Harold Pollack is the Helen Ross professor at the School of Social Service Administration and co-director of the Crime Lab at the University of Chicago.
This year has brought welcome attention to end-of-life care issues, aid-in-dying, and related matters. To my mind, the most gripping conversations concern how we can help people—help ourselves—to live well in the presence of life-threatening or life-altering conditions.
Amy Berman has thought quite a bit about these subjects. She is a geriatric care expert and a senior program officer at the John A. Hartford Foundation. Last September, I interviewed her about her own experiences living with stage-IV inflammatory breast cancer.

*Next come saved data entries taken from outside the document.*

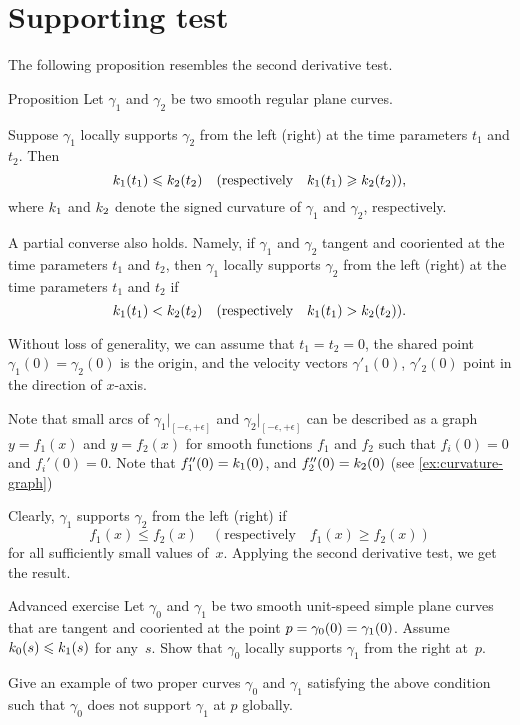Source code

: \section{Supporting test}

The following proposition resembles the second derivative test. 

\begin{thm}{Proposition}\label{prop:supporting-circline}
Let $\gamma_1$ and $\gamma_2$ be two smooth regular plane curves.

Suppose $\gamma_1$ locally supports $\gamma_2$ from the left (right) at the time parameters $t_1$ and $t_2$.
Then 
\[k_1(t_1)\leqslant k_2(t_2)\quad(\text{respectively}\quad k_1(t_1)\geqslant k_2(t_2)),\]
where $k_1$ and $k_2$ denote the signed curvature of $\gamma_1$ and $\gamma_2$, respectively.

A partial converse also holds.
Namely, if $\gamma_1$ and $\gamma_2$ tangent and cooriented at the time parameters $t_1$ and $t_2$,
then $\gamma_1$ locally supports $\gamma_2$ from the left (right) at the time parameters $t_1$ and $t_2$
if 
\[k_1(t_1)< k_2(t_2)\quad(\text{respectively}\quad k_1(t_1)> k_2(t_2)).\]

\end{thm}

 Without loss of generality, we can assume that $t_1=t_2=0$, the shared point $\gamma_1(0)=\gamma_2(0)$ is the origin, and the velocity vectors $\gamma'_1(0)$, $\gamma'_2(0)$ point in the direction of $x$-axis.

Note that small arcs of $\gamma_1|_{[-\epsilon,+\epsilon]}$ and  $\gamma_2|_{[-\epsilon,+\epsilon]}$ can be described as a graph 
$y=f_1(x)$ and $y=f_2(x)$ for smooth functions $f_1$ and $f_2$ such that $f_i(0)=0$ and $f_i'(0)=0$.
Note that $f_1''(0)=k_1(0)$, and $f_2''(0)=k_2(0)$ (see \ref{ex:curvature-graph})

Clearly, $\gamma_1$ supports $\gamma_2$ from the left (right) if 
\[f_1(x)\le f_2(x)\quad(\text{respectively}\quad f_1(x)\ge f_2(x))\]
for all sufficiently small values of~$x$.
Applying the second derivative test, we get the result.
\qeds


\begin{thm}{Advanced exercise}\label{ex:support}
Let $\gamma_0$ and $\gamma_1$ be two smooth unit-speed simple plane curves that are tangent and cooriented at the point $p\z=\gamma_0(0)\z=\gamma_1(0)$.
Assume $k_0(s)\leqslant k_1(s)$ for any~$s$.
Show that $\gamma_0$ locally supports $\gamma_1$ from the right at~$p$.

Give an example of two proper curves $\gamma_0$ and $\gamma_1$ satisfying the above condition such that $\gamma_0$ does not support $\gamma_1$ at $p$ globally.
\end{thm}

I caught up with her again this week to see how things are going. We discussed how she is using recommendations from the Choosing Wisely effort to manage the care of her spreading cancer. Below is an edited and condensed transcript of our conversation.
Harold Pollack: The last time we talked, you described the experiences of being a Stage IV breast-cancer patient and the ways that you addressed your palliative-care options. More than a year has passed. How is it going?
Amy Berman: It's going well. I'm working, playing, getting to do all the things that I like to do. I'm four years in. At the beginning of all of this, the prognosis was 11 percent to 20 percent that I would survive five years. So I do always have that in the back of my mind. The cancer has spread. It's a non-curable cancer, incurable cancer.
HP: Do you have any sort of a prognosis as far as the timing of how long you can expect to remain healthy?
AB: No, I don't. Today is a great day, but I really don't know. At any point. I could turn a corner. One thing I do know, Harold, is that I would have had four terrible years if I had made a different set of decisions. So I've already won.
HP: When you talk to your medical advisers, do they speak with you in terms of a survival curve? Or do they basically say, "Let's take this one day at a time, and it's not really fruitful to make those sorts of predictions?" How do those conversations go?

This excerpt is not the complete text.